O PFL anunciou ontem oficialmente o apoio ao candidato Osmar. E também deixou claro o que acontecerá com os filiados rebeldes. ''Quem não apoiar o Osmar está fora do partido'', ameaçou o presidente do PFL no Paraná, deputado federal Abelardo Lupion. Ao ser questionado sobre qual seria a posição do deputado estadual Nelson Justus (PFL), que mantém uma relação de amizade com Requião e já se declarou ''independente'' do partido em relação a alguns assuntos, Lupion esclareceu que ''Justus autorizou a emitir a ata da executiva do partido (que trata do apoio a Osmar)''. ''Ele é um grande companheiro, sempre respeitou o partido e não vai nos constranger'', garantiu Lupion.

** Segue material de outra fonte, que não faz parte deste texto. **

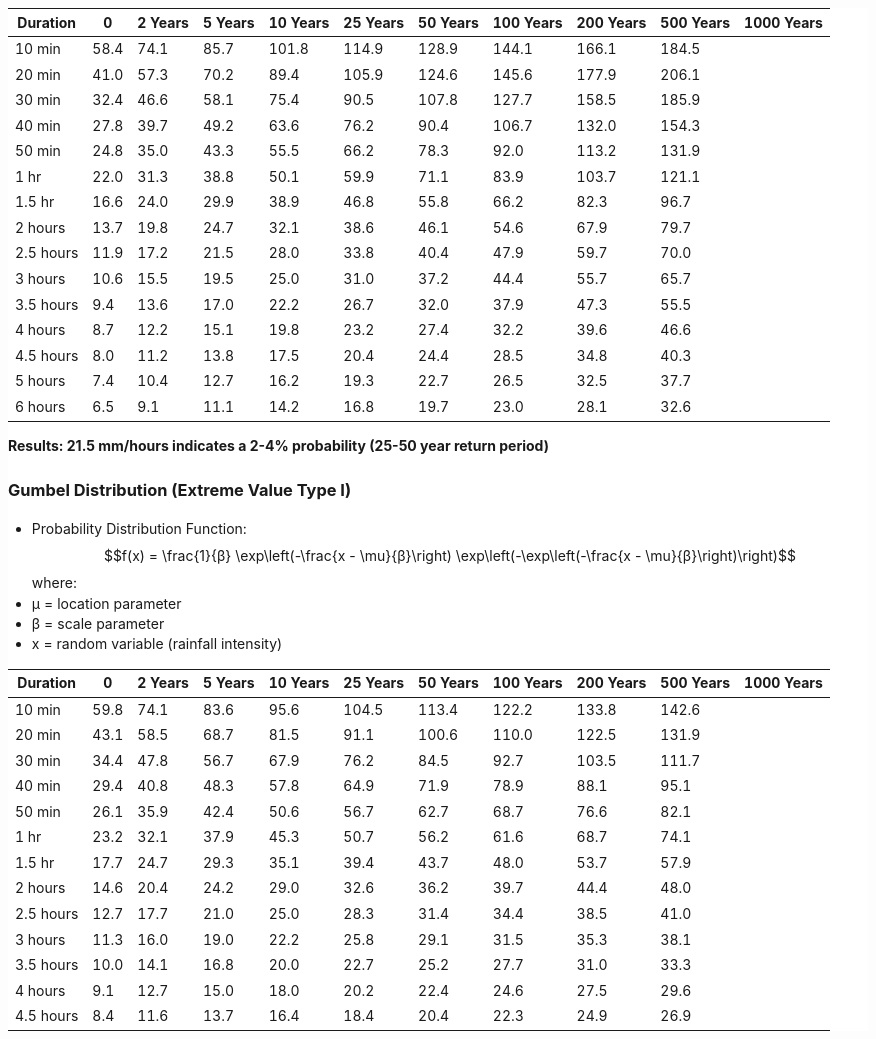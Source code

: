 | Duration  | 0       | 2 Years | 5 Years | 10 Years | 25 Years | 50 Years | 100 Years | 200 Years | 500 Years | 1000 Years |
|-----------|---------|---------|---------|----------|----------|----------|-----------|-----------|-----------|------------|
| 10 min    | 58.4    | 74.1    | 85.7    | 101.8    | 114.9    | 128.9    | 144.1     | 166.1     | 184.5     |
| 20 min    | 41.0    | 57.3    | 70.2    | 89.4     | 105.9    | 124.6    | 145.6     | 177.9     | 206.1     |
| 30 min    | 32.4    | 46.6    | 58.1    | 75.4     | 90.5     | 107.8    | 127.7     | 158.5     | 185.9     |
| 40 min    | 27.8    | 39.7    | 49.2    | 63.6     | 76.2     | 90.4     | 106.7     | 132.0     | 154.3     |
| 50 min    | 24.8    | 35.0    | 43.3    | 55.5     | 66.2     | 78.3     | 92.0      | 113.2     | 131.9     |
| 1 hr      | 22.0    | 31.3    | 38.8    | 50.1     | 59.9     | 71.1     | 83.9      | 103.7     | 121.1     |
| 1.5 hr    | 16.6    | 24.0    | 29.9    | 38.9     | 46.8     | 55.8     | 66.2      | 82.3      | 96.7      |
| 2 hours   | 13.7    | 19.8    | 24.7    | 32.1     | 38.6     | 46.1     | 54.6      | 67.9      | 79.7      |
| 2.5 hours | 11.9    | 17.2    | 21.5    | 28.0     | 33.8     | 40.4     | 47.9      | 59.7      | 70.0      |
| 3 hours   | 10.6    | 15.5    | 19.5    | 25.0     | 31.0     | 37.2     | 44.4      | 55.7      | 65.7      |
| 3.5 hours | 9.4     | 13.6    | 17.0    | 22.2     | 26.7     | 32.0     | 37.9      | 47.3      | 55.5      |
| 4 hours   | 8.7     | 12.2    | 15.1    | 19.8     | 23.2     | 27.4     | 32.2      | 39.6      | 46.6      |
| 4.5 hours | 8.0     | 11.2    | 13.8    | 17.5     | 20.4     | 24.4     | 28.5      | 34.8      | 40.3      |
| 5 hours   | 7.4     | 10.4    | 12.7    | 16.2     | 19.3     | 22.7     | 26.5      | 32.5      | 37.7      |
| 6 hours   | 6.5     | 9.1     | 11.1    | 14.2     | 16.8     | 19.7     | 23.0      | 28.1      | 32.6      |

**Results: 21.5 mm/hours indicates a 2-4% probability (25-50 year return period)**

### Gumbel Distribution (Extreme Value Type I)
- Probability Distribution Function:
$$f(x) = \frac{1}{β} \exp\left(-\frac{x - \mu}{β}\right) \exp\left(-\exp\left(-\frac{x - \mu}{β}\right)\right)$$
where:
- μ = location parameter
- β = scale parameter
- x = random variable (rainfall intensity)

| Duration  | 0       | 2 Years | 5 Years | 10 Years | 25 Years | 50 Years | 100 Years | 200 Years | 500 Years | 1000 Years |
|-----------|---------|---------|---------|----------|----------|----------|-----------|-----------|-----------|------------|
| 10 min    | 59.8    | 74.1    | 83.6    | 95.6     | 104.5    | 113.4    | 122.2     | 133.8     | 142.6      |
| 20 min    | 43.1    | 58.5    | 68.7    | 81.5     | 91.1     | 100.6    | 110.0     | 122.5     | 131.9      |
| 30 min    | 34.4    | 47.8    | 56.7    | 67.9     | 76.2     | 84.5     | 92.7      | 103.5     | 111.7      |
| 40 min    | 29.4    | 40.8    | 48.3    | 57.8     | 64.9     | 71.9     | 78.9      | 88.1      | 95.1       |
| 50 min    | 26.1    | 35.9    | 42.4    | 50.6     | 56.7     | 62.7     | 68.7      | 76.6      | 82.1       |
| 1 hr      | 23.2    | 32.1    | 37.9    | 45.3     | 50.7     | 56.2     | 61.6      | 68.7      | 74.1       |
| 1.5 hr    | 17.7    | 24.7    | 29.3    | 35.1     | 39.4     | 43.7     | 48.0      | 53.7      | 57.9       |
| 2 hours   | 14.6    | 20.4    | 24.2    | 29.0     | 32.6     | 36.2     | 39.7      | 44.4      | 48.0       |
| 2.5 hours | 12.7    | 17.7    | 21.0    | 25.0     | 28.3     | 31.4     | 34.4      | 38.5      | 41.0       |
| 3 hours   | 11.3    | 16.0    | 19.0    | 22.2     | 25.8     | 29.1     | 31.5      | 35.3      | 38.1       |
| 3.5 hours | 10.0    | 14.1    | 16.8    | 20.0     | 22.7     | 25.2     | 27.7      | 31.0      | 33.3       |
| 4 hours   | 9.1     | 12.7    | 15.0    | 18.0     | 20.2     | 22.4     | 24.6      | 27.5      | 29.6       |
| 4.5 hours | 8.4     | 11.6    | 13.7    | 16.4     | 18.4     | 20.4     | 22.3      | 24.9      | 26.9       |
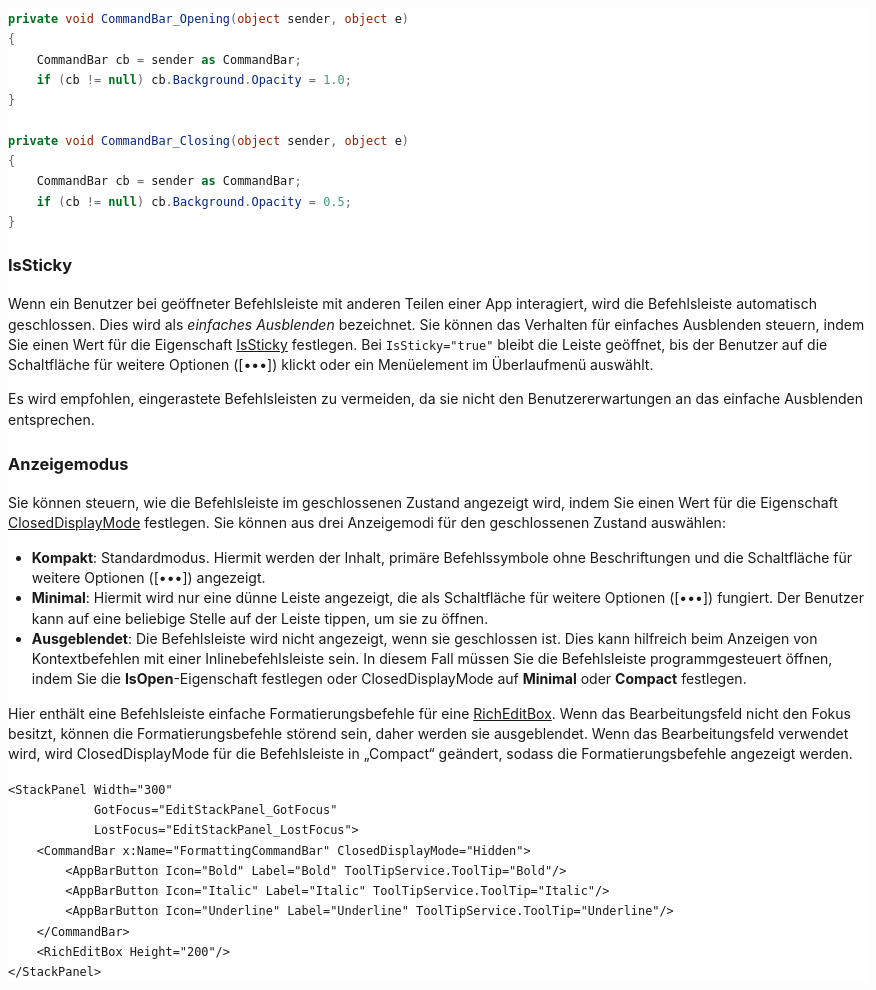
 ```csharp
private void CommandBar_Opening(object sender, object e)
{
    CommandBar cb = sender as CommandBar;
    if (cb != null) cb.Background.Opacity = 1.0;
}

private void CommandBar_Closing(object sender, object e)
{
    CommandBar cb = sender as CommandBar;
    if (cb != null) cb.Background.Opacity = 0.5;
}

```

### <a name="issticky"></a>IsSticky

Wenn ein Benutzer bei geöffneter Befehlsleiste mit anderen Teilen einer App interagiert, wird die Befehlsleiste automatisch geschlossen. Dies wird als *einfaches Ausblenden* bezeichnet. Sie können das Verhalten für einfaches Ausblenden steuern, indem Sie einen Wert für die Eigenschaft [IsSticky](https://msdn.microsoft.com/library/windows/apps/xaml/windows.ui.xaml.controls.appbar.issticky.aspx) festlegen. Bei `IsSticky="true"` bleibt die Leiste geöffnet, bis der Benutzer auf die Schaltfläche für weitere Optionen (\[•••\]) klickt oder ein Menüelement im Überlaufmenü auswählt. 

Es wird empfohlen, eingerastete Befehlsleisten zu vermeiden, da sie nicht den Benutzererwartungen an das einfache Ausblenden entsprechen.

### <a name="display-mode"></a>Anzeigemodus

Sie können steuern, wie die Befehlsleiste im geschlossenen Zustand angezeigt wird, indem Sie einen Wert für die Eigenschaft [ClosedDisplayMode](https://msdn.microsoft.com/library/windows/apps/xaml/windows.ui.xaml.controls.appbar.closeddisplaymode.aspx) festlegen. Sie können aus drei Anzeigemodi für den geschlossenen Zustand auswählen:
- **Kompakt**: Standardmodus. Hiermit werden der Inhalt, primäre Befehlssymbole ohne Beschriftungen und die Schaltfläche für weitere Optionen (\[•••\]) angezeigt.
- **Minimal**: Hiermit wird nur eine dünne Leiste angezeigt, die als Schaltfläche für weitere Optionen (\[•••\]) fungiert. Der Benutzer kann auf eine beliebige Stelle auf der Leiste tippen, um sie zu öffnen.
- **Ausgeblendet**: Die Befehlsleiste wird nicht angezeigt, wenn sie geschlossen ist. Dies kann hilfreich beim Anzeigen von Kontextbefehlen mit einer Inlinebefehlsleiste sein. In diesem Fall müssen Sie die Befehlsleiste programmgesteuert öffnen, indem Sie die **IsOpen**-Eigenschaft festlegen oder ClosedDisplayMode auf **Minimal** oder **Compact** festlegen.

Hier enthält eine Befehlsleiste einfache Formatierungsbefehle für eine [RichEditBox](https://msdn.microsoft.com/library/windows/apps/xaml/windows.ui.xaml.controls.richeditbox.aspx). Wenn das Bearbeitungsfeld nicht den Fokus besitzt, können die Formatierungsbefehle störend sein, daher werden sie ausgeblendet. Wenn das Bearbeitungsfeld verwendet wird, wird ClosedDisplayMode für die Befehlsleiste in „Compact“ geändert, sodass die Formatierungsbefehle angezeigt werden.

```xaml
<StackPanel Width="300"
            GotFocus="EditStackPanel_GotFocus"
            LostFocus="EditStackPanel_LostFocus">
    <CommandBar x:Name="FormattingCommandBar" ClosedDisplayMode="Hidden">
        <AppBarButton Icon="Bold" Label="Bold" ToolTipService.ToolTip="Bold"/>
        <AppBarButton Icon="Italic" Label="Italic" ToolTipService.ToolTip="Italic"/>
        <AppBarButton Icon="Underline" Label="Underline" ToolTipService.ToolTip="Underline"/>
    </CommandBar>
    <RichEditBox Height="200"/>
</StackPanel>
```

O apoio do PFL a Osmar poderia ter saído no primeiro turno, mas, conforme destacou Lupion, o pedetista demorou para sair candidato. ''Surgiu outro candidato de oposição e nós ficamos impossibilitados de apoiar Osmar no primeiro turno. Mas ele é meu amigo de muitos anos e nós já tínhamos combinado de apoiá-lo caso houvesse um segundo turno'', admitiu Lupion. O PSDB, por outro lado, continua dividido em duas alas, uma de apoio a Osmar, comandada pelo presidente do PSDB no Paraná, deputado estadual Valdir Rossoni, e outra de apoio a Requião, liderada pelo deputado estadual Hermas Brandão (PSDB), governador em exercício. ''Eu continuo com Osmar, mas não tem como ser uma decisão partidária. O PSDB continuará como está, rachado'', disse Rossoni.
O PT no Paraná está à espera da definição de apoios. A sigla não apoiará Osmar, que já estabeleceu ligação com o presidenciável Geraldo Alckmin (PSDB). Mas, oficialmente, também só declara apoio a Requião se o peemedebista, em troca, apoiar Lula. A condição foi imposta pelo presidente do PT no Paraná, deputado estadual André Vargas, mas a maior parte dos filiados da legenda já está na campanha eleitoral do PMDB.